• **Problem to work on**
An exact copy of the listing below is required, minus its pictures.
········
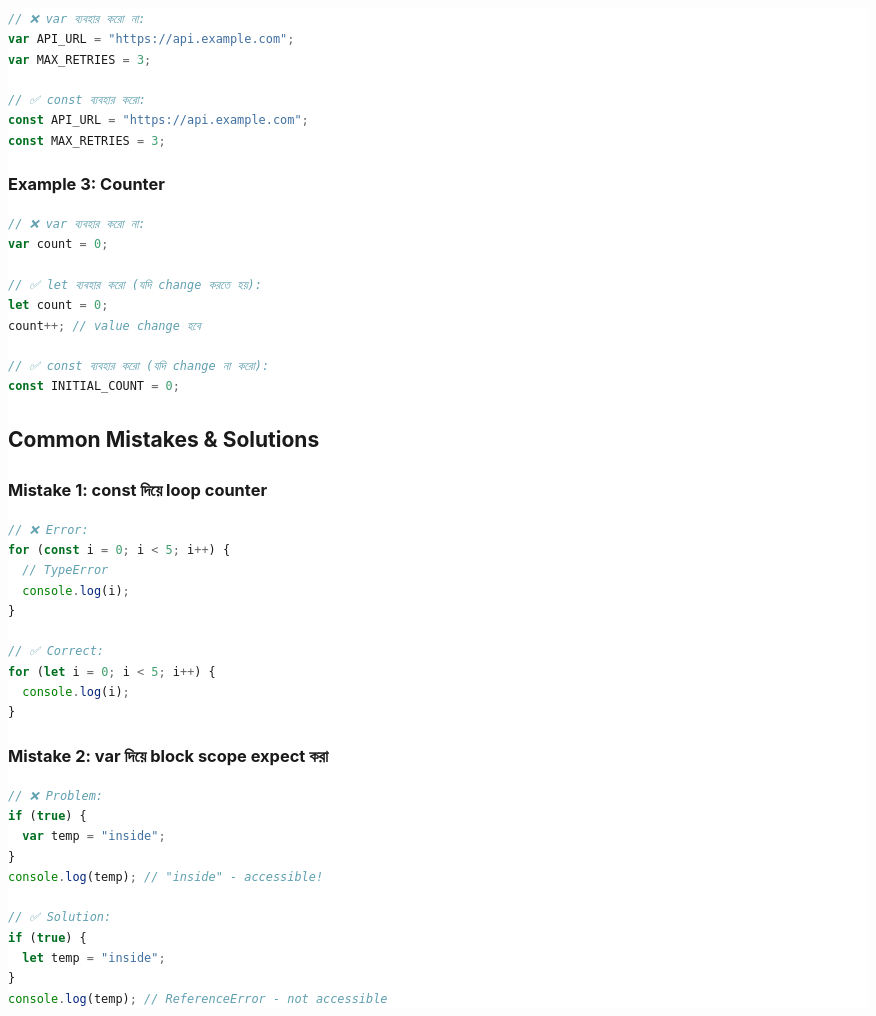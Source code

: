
 ```javascript
// ❌ var ব্যবহার করো না:
var API_URL = "https://api.example.com";
var MAX_RETRIES = 3;

// ✅ const ব্যবহার করো:
const API_URL = "https://api.example.com";
const MAX_RETRIES = 3;
```

### Example 3: Counter

```javascript
// ❌ var ব্যবহার করো না:
var count = 0;

// ✅ let ব্যবহার করো (যদি change করতে হয়):
let count = 0;
count++; // value change হবে

// ✅ const ব্যবহার করো (যদি change না করো):
const INITIAL_COUNT = 0;
```

## Common Mistakes & Solutions

### Mistake 1: const দিয়ে loop counter

```javascript
// ❌ Error:
for (const i = 0; i < 5; i++) {
  // TypeError
  console.log(i);
}

// ✅ Correct:
for (let i = 0; i < 5; i++) {
  console.log(i);
}
```

### Mistake 2: var দিয়ে block scope expect করা

```javascript
// ❌ Problem:
if (true) {
  var temp = "inside";
}
console.log(temp); // "inside" - accessible!

// ✅ Solution:
if (true) {
  let temp = "inside";
}
console.log(temp); // ReferenceError - not accessible
```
········
• **Result of the exercise**
Source code

:
 ```javascript
// ❌ var ব্যবহার করো না:
var API_URL = "https://api.example.com";
var MAX_RETRIES = 3;

// ✅ const ব্যবহার করো:
const API_URL = "https://api.example.com";
const MAX_RETRIES = 3;
```

### Example 3: Counter

```javascript
// ❌ var ব্যবহার করো না:
var count = 0;

// ✅ let ব্যবহার করো (যদি change করতে হয়):
let count = 0;
count++; // value change হবে

// ✅ const ব্যবহার করো (যদি change না করো):
const INITIAL_COUNT = 0;
```

## Common Mistakes & Solutions

### Mistake 1: const দিয়ে loop counter

```javascript
// ❌ Error:
for (const i = 0; i < 5; i++) {
  // TypeError
  console.log(i);
}

// ✅ Correct:
for (let i = 0; i < 5; i++) {
  console.log(i);
}
```

### Mistake 2: var দিয়ে block scope expect করা

```javascript
// ❌ Problem:
if (true) {
  var temp = "inside";
}
console.log(temp); // "inside" - accessible!

// ✅ Solution:
if (true) {
  let temp = "inside";
}
console.log(temp); // ReferenceError - not accessible
```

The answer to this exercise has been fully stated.